Dalcroze: the personal connection

So why is the work of Emile Jacques-Dalcroze important to me personally? This is a critical point in my research, as my motivation to study the work of the Swiss composer/educator hinges on this attachment.

First of all, I have intuitively felt that my own plight as a composer and musician in the late 20th/early 21st century must still be seen in the context of the cultural catastrophe of the late 19th century. Rather than transitioning from one era to the next as composers of the past transitioned in widespread consensus from the ideals of the Baroque to those of the Classical and then the Romantic, there has been no clear trend at all in the century following the collapse of tonality except for the uncomfortable obsession with our relationship to the past, manifested in preservation, imitation, fragmentation, destruction, evasion and purposeful ambivalence. Little seems to have been resolved except for the slow resignation to the fact that the past is indeed gone and that the sun will rise tomorrow and the next day on an uncertain landscape. I look to the twilight moments of the Common Practice in much the way residents of Pompeii must have looked at the rumbling mountain in the distance - my fortunes and frustrations are tied deeply to it.

The life and work of Emile Jacques-Dalcroze coincides precisely with this transitional era. Born in 1865, he stood to inherit the legacy of Brahms and the great Romantics, but reached maturity as a musician just as the whole tonal paradigm unraveled. Furthermore, his Swiss background and personal interests fostered a taste for folk songs which, with their modal vitality, manifested a quiet assault on the Beethovenian tonal archetype from every corner of Europe. Jacques-Dalcroze seemed almost ambivalent to the chaos of early modernism as he created his Rhythmique amid the turbulence of cultural upheaval and the violence of war. His idea of human musicality was to be universal, and the role of the physical body in movement and space as a parallel to and even the source of music would transcend the abrupt difference between the music of the past and the music of the future. The biographical aspects of Jacques-Dalcroze's life in music that contribute directly to the nature of his method are 1.) his ambivalence to the supremacy of the Common Practice, 2.) his relationship to exotic, non-Western ideas and 3.) his theory of time, space and energy which unite the body to music which related directly to scientific ideas of the turn of the century.

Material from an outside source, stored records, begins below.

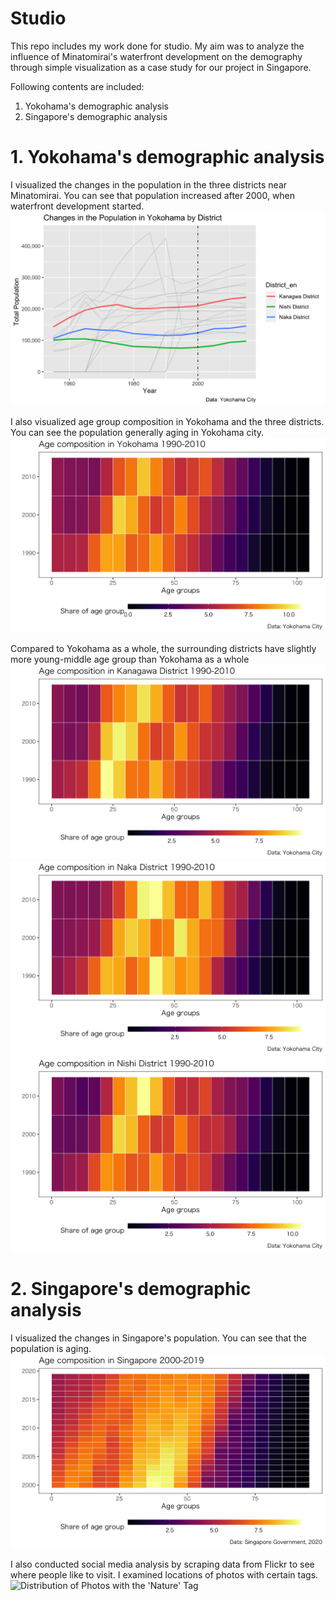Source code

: # Studio

This repo includes my work done for studio.
My aim was to analyze the influence of Minatomirai's waterfront development on the demography through simple visualization as a case study for our project in Singapore. 

Following contents are included:
1. Yokohama's demographic analysis
2. Singapore's demographic analysis

# 1. Yokohama's demographic analysis
  I visualized the changes in the population in the three districts near Minatomirai. You can see that population increased after 2000, when waterfront development started. 
![Change in Yokohama's Population](Yokohama_demographic_analysis/ChangeinPopulation.png "Logo Title Text 1")
  
  I also visualized age group composition in Yokohama and the three districts. You can see the population generally aging in Yokohama city.
  ![Age Group Composition in Yokohama](Yokohama_demographic_analysis/Age_Heatmap_Yokohama.png)
  
  Compared to Yokohama as a whole, the surrounding districts have slightly more young-middle age group than Yokohama as a whole
  ![Age Group Composition in Kanagawa district](Yokohama_demographic_analysis/Age_Heatmap_Kanagawa_District.png)
  ![Age Group Composition in Naka district](Yokohama_demographic_analysis/Age_Heatmap_Naka_District.png)
  ![Age Group Composition in Nishi district](Yokohama_demographic_analysis/Age_Heatmap_Nishi_District.png)
  
# 2. Singapore's demographic analysis
  I visualized the changes in Singapore's population. You can see that the population is aging. 
  ![Changes in Singapore's Population](Singapore_demographic_analysis/image/Age_Heatmap_Singapore.png)
  
  I also conducted social media analysis by scraping data from Flickr to see where people like to visit. I examined locations of photos with certain tags.
  ![Distribution of Photos with the 'Nature' Tag](Singapore_demographic_analysis/image/Flickr_nature.png)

But studying the significance of Emile Jacques-Dalcroze's work does not end in simply identifying the sources of his inspiration or even in studying his actual activities in disseminating the method. Dalcroze died in 1950 at the age of 85. By that point the method had already been brought to many other cities and countries including the United States, and a rigorous process of training and certifying teachers was already in place, centralized in the Geneva school. Jacques-Dalcroze's work had therefore already become a large scale collaboration at the time of his death and continued to flourish for the next 59 years until the present day, dealing with every kind of difference in institutions, style, politics, culture and personality it would encounter. Designed for flexibility and self-correction, the 'method' is really an approach in the hands of trained facilitators who have "experienced" how it works to explore the human essence of music, to shape it and be shaped by it.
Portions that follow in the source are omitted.